O Aeroporto Sant’Ana, em Ponta Grossa, no coração dos Campos Gerais do Paraná, está posicionado para uma transformação significativa. Integrado a um bloco de 11 terminais aeroportuários, o local será objeto de um leilão promovido pela Agência Nacional de Aviação Civil (Anac) em dezembro. Esta iniciativa faz parte de uma estratégia mais ampla de repactuação que visa impulsionar a infraestrutura aeroportuária regional, com o Aeroporto de Brasília como peça central.
A inclusão do Aeroporto Sant’Ana neste novo modelo de concessão sugere um futuro promissor, com potencial para atrair novos investimentos privados. O objetivo é revitalizar e expandir a capacidade operacional de terminais que, isoladamente, poderiam apresentar menor atratividade para o mercado.
A ampliação da pista do aeroporto paranaense em 150 metros é uma das principais modificações previstas. Esta intervenção é crucial, pois possibilitará a operação de aeronaves regionais de maior porte, como os jatos da família Embraer E2, que transportam até 136 passageiros e operam em rotas comerciais dentro do Brasil.
Além do alongamento da pista, o projeto contempla a instalação de áreas de giro em ambas as cabeceiras. Essa adequação é fundamental para otimizar a capacidade operacional do terminal, facilitando o fluxo de aeronaves maiores e mais modernas.
O Aeroporto Sant’Ana já se encontra em um processo de modernização com investimentos anunciados pelo Governo Federal. Somam-se a isso os recursos destinados ao programa AmpliAR, que visam a ampliação e atualização da infraestrutura de aeroportos regionais em todo o país.
Estratégias de Concessão e Impactos Regionais
A estratégia de agrupar aeroportos regionais com terminais de maior porte, como o de Brasília, é uma abordagem consolidada para viabilizar investimentos. A lógica é que a rentabilidade de um aeroporto principal possa subsidiar e tornar economicamente viáveis projetos em regiões com menor volume de passageiros.
Este modelo de leilão é resultado de um processo de repactuação do contrato de concessão do Aeroporto de Brasília. A decisão foi consensual e envolve a transferência da administração do terminal da capital federal para a empresa que apresentar a melhor proposta no novo leilão.
A atual concessionária, Inframerica, terá a oportunidade de participar do leilão e manter a gestão dos aeroportos caso sua proposta seja a mais vantajosa. No entanto, a empresa pode perder a concessão se outra companhia oferecer condições superiores. A Inframerica, controlada por um conglomerado com atuação aeroportuária em diversos países, manifestou a intenção de repactuação devido à baixa demanda registrada em Brasília nos últimos anos.

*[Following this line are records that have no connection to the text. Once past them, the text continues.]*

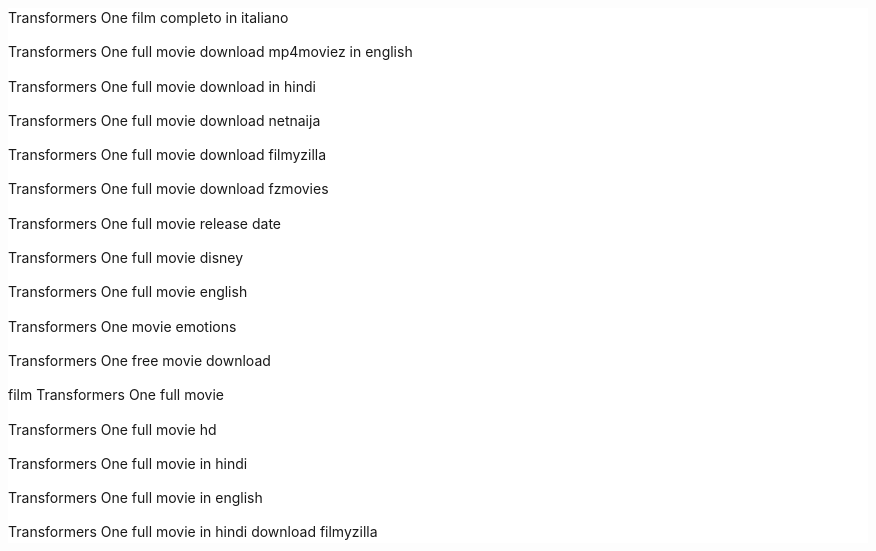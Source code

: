 

 Transformers One film completo in italiano




 Transformers One full movie download mp4moviez in english




 Transformers One full movie download in hindi




 Transformers One full movie download netnaija




 Transformers One full movie download filmyzilla




 Transformers One full movie download fzmovies




 Transformers One full movie release date




 Transformers One full movie disney




 Transformers One full movie english




 Transformers One movie emotions




 Transformers One free movie download




film  Transformers One full movie




 Transformers One full movie hd




 Transformers One full movie in hindi




 Transformers One full movie in english




 Transformers One full movie in hindi download filmyzilla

O bloco de concessão inclui, além do Aeroporto de Brasília, um total de dez terminais regionais. Estes estão localizados em estados como Mato Grosso, Goiás, Mato Grosso do Sul e Bahia, fortalecendo a rede aeroportuária em diversas regiões do país. A diversificação de destinos incluídos no pacote visa diluir riscos e atrair um maior número de investidores.
O Processo de Leilão e as Perspectivas Futuras
O cronograma para o leilão foi estabelecido pela Anac, com prazos definidos para esclarecimentos e protocolamento de documentos. O leilão está agendado para 17 de dezembro de 2026, marcando um ponto de inflexão para a infraestrutura aeroportuária envolvida.
A expectativa é que a competição entre as empresas interessadas resulte em um valor de outorga significativo a ser pago ao Poder Público. Este valor, somado aos investimentos privados, deverá impulsionar a modernização e a sustentabilidade financeira dos aeroportos concedidos.
Para o Aeroporto Sant’Ana, a nova gestão privada representa a possibilidade de aprimoramento contínuo e expansão de suas operações. A modernização prevista trará benefícios não apenas para a aviação comercial, mas também para o desenvolvimento econômico e turístico da região dos Campos Gerais.
A integração em um bloco de concessão mais amplo é vista como um passo estratégico para garantir o futuro desses terminais. A Anac reforça que o programa busca não apenas a recuperação da sustentabilidade econômico-financeira, mas também a introdução de novas obrigações de investimento e operação.